Prompt: Emit an exact copy of the lines running from the start of the records to the line containing "- [Deployment Guide](./DEPLOYMENT.md)", both included.
┌─ Information given
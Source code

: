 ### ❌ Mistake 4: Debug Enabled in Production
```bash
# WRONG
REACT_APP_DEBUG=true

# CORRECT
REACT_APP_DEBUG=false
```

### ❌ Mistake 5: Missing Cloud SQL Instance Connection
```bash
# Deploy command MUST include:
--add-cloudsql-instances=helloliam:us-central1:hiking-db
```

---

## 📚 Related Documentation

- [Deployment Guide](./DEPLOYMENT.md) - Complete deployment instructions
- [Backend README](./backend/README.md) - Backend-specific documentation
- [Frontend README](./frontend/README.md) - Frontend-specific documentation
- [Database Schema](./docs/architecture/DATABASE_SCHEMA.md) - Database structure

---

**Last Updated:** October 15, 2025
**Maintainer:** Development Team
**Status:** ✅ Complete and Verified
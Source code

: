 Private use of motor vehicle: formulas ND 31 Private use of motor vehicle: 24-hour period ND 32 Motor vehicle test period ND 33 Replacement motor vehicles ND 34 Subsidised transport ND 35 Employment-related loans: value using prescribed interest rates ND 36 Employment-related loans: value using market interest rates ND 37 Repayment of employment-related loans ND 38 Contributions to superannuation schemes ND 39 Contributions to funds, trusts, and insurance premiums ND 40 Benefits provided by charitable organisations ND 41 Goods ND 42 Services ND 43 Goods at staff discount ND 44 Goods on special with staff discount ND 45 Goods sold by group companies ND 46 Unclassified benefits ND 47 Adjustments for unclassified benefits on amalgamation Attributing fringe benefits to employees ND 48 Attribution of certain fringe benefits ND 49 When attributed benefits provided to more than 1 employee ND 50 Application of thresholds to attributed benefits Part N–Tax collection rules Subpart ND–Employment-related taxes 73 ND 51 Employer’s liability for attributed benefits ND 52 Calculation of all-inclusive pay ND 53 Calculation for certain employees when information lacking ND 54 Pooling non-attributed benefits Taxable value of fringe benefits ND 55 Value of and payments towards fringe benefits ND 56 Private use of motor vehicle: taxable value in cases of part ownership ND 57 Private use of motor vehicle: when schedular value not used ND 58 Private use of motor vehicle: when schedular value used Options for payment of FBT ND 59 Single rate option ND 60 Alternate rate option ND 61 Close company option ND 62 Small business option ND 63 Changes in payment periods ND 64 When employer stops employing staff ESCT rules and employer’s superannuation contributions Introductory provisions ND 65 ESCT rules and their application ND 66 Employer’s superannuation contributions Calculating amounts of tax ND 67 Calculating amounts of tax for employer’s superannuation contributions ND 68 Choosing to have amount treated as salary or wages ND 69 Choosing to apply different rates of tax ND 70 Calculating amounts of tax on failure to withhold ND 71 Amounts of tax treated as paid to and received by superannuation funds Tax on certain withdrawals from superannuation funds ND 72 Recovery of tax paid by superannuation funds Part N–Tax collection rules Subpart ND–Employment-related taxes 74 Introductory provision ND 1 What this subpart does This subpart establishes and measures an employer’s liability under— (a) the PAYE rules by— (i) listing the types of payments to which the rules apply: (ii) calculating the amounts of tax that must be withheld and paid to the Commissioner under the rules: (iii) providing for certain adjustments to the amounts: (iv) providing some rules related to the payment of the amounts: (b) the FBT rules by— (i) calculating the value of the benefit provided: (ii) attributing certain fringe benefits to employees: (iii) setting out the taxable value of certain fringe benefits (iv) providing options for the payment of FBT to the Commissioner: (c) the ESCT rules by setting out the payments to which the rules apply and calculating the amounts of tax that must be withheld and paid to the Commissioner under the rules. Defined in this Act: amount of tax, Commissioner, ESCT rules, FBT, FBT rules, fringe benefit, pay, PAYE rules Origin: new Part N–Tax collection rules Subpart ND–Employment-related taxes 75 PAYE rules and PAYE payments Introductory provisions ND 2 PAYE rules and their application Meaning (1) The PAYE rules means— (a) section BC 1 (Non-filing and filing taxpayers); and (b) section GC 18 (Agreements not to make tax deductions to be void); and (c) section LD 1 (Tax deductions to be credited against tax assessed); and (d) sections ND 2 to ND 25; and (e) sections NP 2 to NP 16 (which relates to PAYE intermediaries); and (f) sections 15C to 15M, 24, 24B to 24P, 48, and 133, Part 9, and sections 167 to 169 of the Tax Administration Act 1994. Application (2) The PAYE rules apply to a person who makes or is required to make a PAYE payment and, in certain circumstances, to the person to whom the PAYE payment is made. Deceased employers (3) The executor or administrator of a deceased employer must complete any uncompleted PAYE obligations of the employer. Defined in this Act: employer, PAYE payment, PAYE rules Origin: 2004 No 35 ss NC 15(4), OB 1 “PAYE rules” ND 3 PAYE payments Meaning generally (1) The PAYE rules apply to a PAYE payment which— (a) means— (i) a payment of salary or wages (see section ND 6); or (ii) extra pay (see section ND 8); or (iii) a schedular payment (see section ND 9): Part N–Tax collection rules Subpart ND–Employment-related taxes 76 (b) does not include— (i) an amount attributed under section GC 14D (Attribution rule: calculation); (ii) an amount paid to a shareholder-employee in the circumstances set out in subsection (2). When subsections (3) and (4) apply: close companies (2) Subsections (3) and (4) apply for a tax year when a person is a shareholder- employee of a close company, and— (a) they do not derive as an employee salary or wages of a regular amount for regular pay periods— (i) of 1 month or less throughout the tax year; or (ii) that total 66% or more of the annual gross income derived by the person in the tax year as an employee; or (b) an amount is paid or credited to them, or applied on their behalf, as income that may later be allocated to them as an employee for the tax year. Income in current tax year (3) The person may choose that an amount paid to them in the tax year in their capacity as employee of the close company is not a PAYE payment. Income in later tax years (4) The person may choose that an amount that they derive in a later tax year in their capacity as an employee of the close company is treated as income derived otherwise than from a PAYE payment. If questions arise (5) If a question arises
└─
Exercise result:
Source code

: ### ❌ Mistake 4: Debug Enabled in Production
```bash
# WRONG
REACT_APP_DEBUG=true

# CORRECT
REACT_APP_DEBUG=false
```

### ❌ Mistake 5: Missing Cloud SQL Instance Connection
```bash
# Deploy command MUST include:
--add-cloudsql-instances=helloliam:us-central1:hiking-db
```

---

## 📚 Related Documentation

- [Deployment Guide](./DEPLOYMENT.md) - Complete deployment instructions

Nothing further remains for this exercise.